Our FSI simulations replicated similar leaflet dynamics during the cardiac cycle as observed in the experiments.4,46 Noticeably, the leaflets were pushed open by the fluid flow from the belly of the valve first and progressively to the free edge of the leaflets. Thus, the fully-opened leaflets appears to be convex in the FSI simulations, whereas in the FE-only simulations, the free edge of the leaflets were deformed instantaneously once the uniform pressure loading is applied, resulting in a concave shape of the fully-opened leaflets.

The peak flow rates obtained from the FSI-Ogden and FSI-MGHO models were 13.1 and 14.7 L/min, respectively. These values agree with the findings in Ref. 37 (with a peak flow rate of 15.7 L/min) using a similar pressure drop waveform as the boundary condition. Other FSI studies12,29 obtained higher peak flow rates possibly due to the larger transvalvular pressure drop used in their simulations. The cardiac output from our simulations is smaller than the physiological measurement. This may be related to two simplifications of our FSI model setups. Firstly, the straight tube geometry with sudden contraction and expansion used in our models would cause a larger pressure drop compared to the anatomical aortic root geometry with sinuses. Secondly, rigid aortic wall used in our models is not physiological, which may cause additional errors. Nonetheless, other hemodynamic parameters, such as EOA, were comparable to the published clinical data.2,36

There are several limitations of the study, which should be considered when interpreting our results. Firstly, we used a straight and rigid tube connection downstream from the aortic annulus, neglecting the anatomic geometry of the sinuses and the compliant tissue behavior of the aortic root.

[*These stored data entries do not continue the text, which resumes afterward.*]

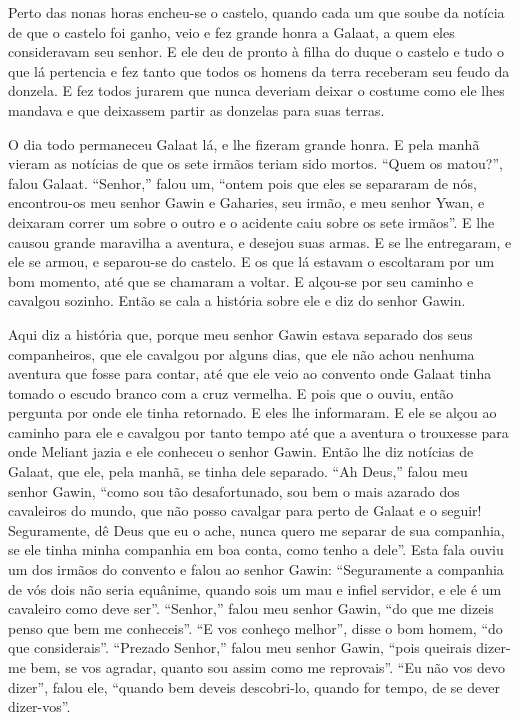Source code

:Perto das nonas horas encheu-se o castelo, quando cada um que soube da notícia
de que o castelo foi ganho, veio e fez grande honra a Galaat, a quem eles
consideravam seu senhor. E ele deu de pronto à filha do duque o castelo e tudo
o que lá pertencia e fez tanto que todos os homens da terra receberam seu feudo
da donzela. E fez todos jurarem que nunca deveriam deixar o costume como ele
lhes mandava e que deixassem partir as donzelas para suas terras.

O dia todo permaneceu Galaat lá, e lhe fizeram grande honra. E pela manhã vieram
as notícias de que os sete irmãos teriam sido mortos. “Quem os matou?”, falou
Galaat. “Senhor,” falou um, “ontem pois que eles se separaram de nós,
encontrou-os meu senhor Gawin e Gaharies, seu irmão, e meu senhor Ywan, e
deixaram correr um sobre o outro e o acidente caiu sobre os sete irmãos''. E lhe
causou grande maravilha a aventura, e desejou suas armas. E se lhe entregaram,
e ele se armou, e separou-se do castelo. E os que lá estavam o escoltaram por
um bom momento, até que se chamaram a voltar. E alçou-se por seu caminho e
cavalgou sozinho. Então se cala a história sobre ele e diz do senhor Gawin. 

Aqui diz a história que, porque meu senhor Gawin  estava separado dos
seus companheiros, que ele cavalgou por alguns dias, que ele não achou nenhuma
aventura que fosse para contar, até que ele veio ao convento onde Galaat tinha
tomado o escudo branco com a cruz vermelha. E pois que o ouviu, então pergunta
por onde ele tinha retornado. E eles lhe informaram. E ele se alçou ao caminho
para ele e cavalgou por tanto tempo até que a aventura o trouxesse para onde
Meliant jazia e ele conheceu o senhor Gawin. Então lhe diz notícias de Galaat,
que ele, pela manhã, se tinha dele separado. “Ah Deus,” falou meu senhor Gawin,
``como sou tão desafortunado, sou bem o mais azarado dos cavaleiros do
mundo, que não posso cavalgar para perto de Galaat e o seguir! Seguramente, dê
Deus que eu o ache, nunca quero me separar de sua companhia, se ele tinha minha
companhia em boa conta, como tenho a dele”. Esta fala ouviu um dos irmãos do
convento e falou ao senhor Gawin: “Seguramente a companhia de vós dois não
seria equânime, quando sois um mau e infiel servidor,  e ele é um cavaleiro
como deve ser”.  “Senhor,” falou meu senhor Gawin,  “do que me dizeis
penso que bem me conheceis”. “E vos conheço melhor”, disse o bom homem, “do que
considerais”. “Prezado Senhor,” falou meu senhor Gawin,  “pois queirais
dizer-me bem, se vos agradar, quanto sou assim como me reprovais”. “Eu não vos
devo dizer”, falou ele, “quando bem deveis descobri-lo, quando for tempo, de se
dever dizer-vos”.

This simplification of a straight tube may affect the kinematics of the leaflets and associated stress distribution.14,17 The influence of arterial wall elasticity in heart valve simulations was studied by Hsu et al.11 They found that the major difference between rigid and elastic models occurred immediately following valve closure. The rigid wall model results had larger and longer oscillations in the flow rate and the valve movement compared to those of the compliant arterial wall model. Therefore, the water hammer impact in our model may be overestimated due to the absence of aortic compliance. Secondly, the SPH solver in ABAQUS has no turbulence model, and the no-slip wall boundary condition is not fully constrained. This omission is likely to affect the blood flow in the boundary layers region. Thirdly, the stent of TAV was ignored in our model. It may affect the hemodynamics of the valve. However, it is unlikely to deteriorate our conclusions due to the side-by-side comparison between the FSI and FE models.

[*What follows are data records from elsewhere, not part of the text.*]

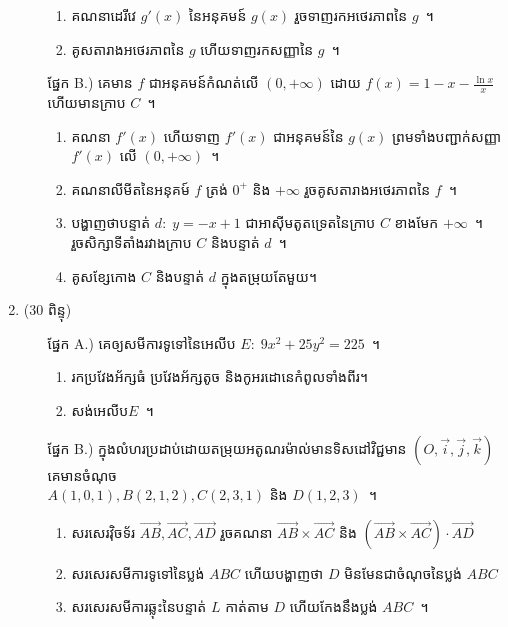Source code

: \documentclass[11pt,a4paper]{article}
\def\hard{\leavevmode\makebox[0pt][r]{\large\ensuremath{\star}\hspace{2em}}}
\begin{document}
\begin{enumerate}[I]
\begin{itemize}
\begin{enumerate}[a]
\item គណនាដេរីវេ $ g'(x) $ នៃអនុគមន៍ $ g(x) $ រួចទាញរកអថេរភាពនៃ $ g $~។
\item គូសតារាងអថេរភាពនៃ $ g $ ហើយទាញរកសញ្ញានៃ $ g $~។
\end{enumerate}
\item[ផ្នែក B.)] គេមាន $ f $ ជាអនុគមន៍កំណត់លើ $ (0,+\infty) $ ដោយ $ f(x)=1-x-\frac{\ln x}{x} $ ហើយមានក្រាប $ C $~។
\begin{enumerate}[a]
\item គណនា $ f'(x) $ ហើយទាញ $ f'(x) $ ជាអនុគមន៍នៃ $ g(x) $ ព្រមទាំងបញ្ជាក់សញ្ញា $ f'(x) $ លើ $ (0,+\infty) $~។
\item គណនាលីមីត​នៃអនុគម៍ $ f $ ត្រង់ $ 0^+ $ និង $ +\infty $ រួចគូសតារាងអថេរភាពនៃ $ f $~។
\item បង្ហាញថាបន្ទាត់ $ d:\;y=-x+1 $ ជាអាស៊ីមតូតទ្រេតនៃក្រាប $ C $ ខាងមែក $ +\infty $~។\\
រួចសិក្សាទីតាំងរវាងក្រាប $ C $ និងបន្ទាត់ $ d $~។
\item គូសខ្សែកោង $ C $ និងបន្ទាត់ $ d $ ក្នុងតម្រុយតែមួយ។
\end{enumerate}
\end{itemize}
\item\hard ($ 30 $ ពិន្ទុ) 
\begin{itemize}
\item[ផ្នែក A.)] គេឲ្យសមីការទូទៅនៃអេលីប $ E:\;9x^2+25y^2=225 $~។
\begin{enumerate}[a]
\item រកប្រវែងអ័ក្សធំ ប្រវែងអ័ក្សតូច និងកូអរដោនេកំពូលទាំងពីរ។
\item សង់អេលីប​ $ E $~។
\end{enumerate}
\item[ផ្នែក B.)] ក្នុងលំហរប្រដាប់ដោយតម្រុយអតូណរម៉ាល់មានទិសដៅវិជ្ជមាន $ (O,\vec{i},\vec{j},\vec{k}) $ គេមានចំណុច​\\
$ A(1,0,1),B(2,1,2),C(2,3,1) $ និង $ D(1,2,3) $~។
\begin{enumerate}[a]
\item សរសេរវ៉ិចទ័រ $ \overrightarrow{AB},\overrightarrow{AC},\overrightarrow{AD} $ រួចគណនា $ \overrightarrow{AB}\times\overrightarrow{AC} $ និង $ (\overrightarrow{AB}\times\overrightarrow{AC})\cdot\overrightarrow{AD} $
\item សរសេរសមីការទូទៅនៃប្លង់ $ ABC $ ហើយបង្ហាញថា $ D $ មិនមែនជាចំណុចនៃប្លង់ $ ABC $
\item សរសេរសមីការឆ្លុះនៃបន្ទាត់ $ L $ កាត់តាម $ D $ ហើយកែងនឹងប្លង់ $ ABC $~។
\end{enumerate}
\end{itemize}
\end{enumerate}
\end{document}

In conclusion, the major novelty of the present study is the development of a SPH-FE coupled FSI model that is capable of modeling the overall structural and hemodynamic characteristics of TAVs throughout the whole cardiac cycle. Through a comparative study using FE-only models, the FSI models were able to capture the leaflet kinematics during the valve opening and closing phases due to more realistic spatial and temporal loading conditions. The stress and the strain distributions were similar between the FE and FSI simulations. However, the peak stresses were different due to the water hammer effect induced by the fluid inertia in the FSI model during the closing phase, which led to 13–28% lower peak stresses in the FE-only model compared to that of the FSI model. The simulation results also indicated that tissue anisotropy had a minor impact on hemodynamics of the valve. However, a lower tissue stiffness in the radial direction of the leaflets could reduce the leaflet peak stress caused by the water hammer effect. It is hoped that the developed FSI models can serve as an effective tool to better assess valve dynamics and optimize next generation TAV designs.